El viento de otoño es de un grosor mayor. Viene grandioso y redondo como los cúmulos. Se eleva por las paredes de la claridad y se tiñe con los timbres de todas las tristezas. Luego se hace azul, transparente, levanta las hojas del suelo y se va él solo más allá, por donde nace constante el invierno.
Es el único localismo aplicable a los fenómenos como el viento o la luz, el de las estaciones, marcado por los declives y distancias del sol con la tierra. Estaba yo el otro día tumbado en una tarde en El Pedroso, en las estribaciones de la Sierra Morena sevillana, bebiéndome el intenso azul del cielo, y pensé en lo idiota que uno es cuando pregona la luz de las Islas, o la del Mediterráneo.
Era tan intenso que continué abrigándome con aquel azul, que mis ojos no podían terminar de repasar.
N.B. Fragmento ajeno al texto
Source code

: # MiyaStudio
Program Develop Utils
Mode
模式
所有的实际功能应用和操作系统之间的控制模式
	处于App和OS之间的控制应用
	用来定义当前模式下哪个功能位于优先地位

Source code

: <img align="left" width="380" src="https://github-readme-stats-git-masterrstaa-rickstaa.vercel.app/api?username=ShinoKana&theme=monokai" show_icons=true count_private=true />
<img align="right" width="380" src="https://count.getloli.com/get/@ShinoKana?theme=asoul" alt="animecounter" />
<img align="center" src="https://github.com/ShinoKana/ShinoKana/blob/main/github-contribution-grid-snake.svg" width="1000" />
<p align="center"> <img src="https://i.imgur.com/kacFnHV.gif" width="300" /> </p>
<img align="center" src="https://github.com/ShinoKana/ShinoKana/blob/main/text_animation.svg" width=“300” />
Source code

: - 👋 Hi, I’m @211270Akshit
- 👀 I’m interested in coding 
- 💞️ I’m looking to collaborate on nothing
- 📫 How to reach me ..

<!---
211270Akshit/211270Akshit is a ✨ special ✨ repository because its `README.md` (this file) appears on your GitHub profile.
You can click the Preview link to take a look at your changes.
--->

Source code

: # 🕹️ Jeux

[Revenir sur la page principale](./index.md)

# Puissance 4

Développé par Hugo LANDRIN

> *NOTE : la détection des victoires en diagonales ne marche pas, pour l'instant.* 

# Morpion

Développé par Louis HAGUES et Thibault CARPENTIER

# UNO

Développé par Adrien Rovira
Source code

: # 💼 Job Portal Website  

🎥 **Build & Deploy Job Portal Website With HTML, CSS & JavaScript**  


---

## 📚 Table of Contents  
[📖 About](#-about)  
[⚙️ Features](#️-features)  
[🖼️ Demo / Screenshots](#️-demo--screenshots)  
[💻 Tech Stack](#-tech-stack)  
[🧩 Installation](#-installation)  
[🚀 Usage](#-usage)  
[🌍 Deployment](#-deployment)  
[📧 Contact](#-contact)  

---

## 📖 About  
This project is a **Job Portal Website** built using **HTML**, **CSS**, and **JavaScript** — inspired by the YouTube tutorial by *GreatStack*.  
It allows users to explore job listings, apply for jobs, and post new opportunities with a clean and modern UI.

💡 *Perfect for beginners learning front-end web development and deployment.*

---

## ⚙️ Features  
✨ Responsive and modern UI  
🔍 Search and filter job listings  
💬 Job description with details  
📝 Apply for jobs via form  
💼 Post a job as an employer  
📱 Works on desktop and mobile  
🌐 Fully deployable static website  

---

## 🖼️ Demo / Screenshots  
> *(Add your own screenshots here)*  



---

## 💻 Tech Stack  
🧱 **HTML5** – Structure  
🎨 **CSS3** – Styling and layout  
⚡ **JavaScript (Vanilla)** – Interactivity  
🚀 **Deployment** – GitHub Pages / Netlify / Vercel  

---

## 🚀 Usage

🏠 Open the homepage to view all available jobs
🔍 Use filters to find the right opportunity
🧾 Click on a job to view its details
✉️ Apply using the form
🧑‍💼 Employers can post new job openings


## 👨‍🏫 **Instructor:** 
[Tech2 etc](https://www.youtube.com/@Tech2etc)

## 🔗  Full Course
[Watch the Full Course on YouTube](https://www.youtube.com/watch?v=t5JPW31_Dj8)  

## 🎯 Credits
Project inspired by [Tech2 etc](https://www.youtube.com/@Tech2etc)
En el pueblo, silencioso, limpio y bruñido, no habrá poeta que teorice sobre la luz de las serranías, como nosotros hicimos alguna vez con las insularidades.
Es como el mar. Que es mismo en cualquier parte. En invierno, nítido y denso, mayor de edad.
Viento de otoño, has dejado de jugar con las cañas. Tienes para ti toda la hojarasca.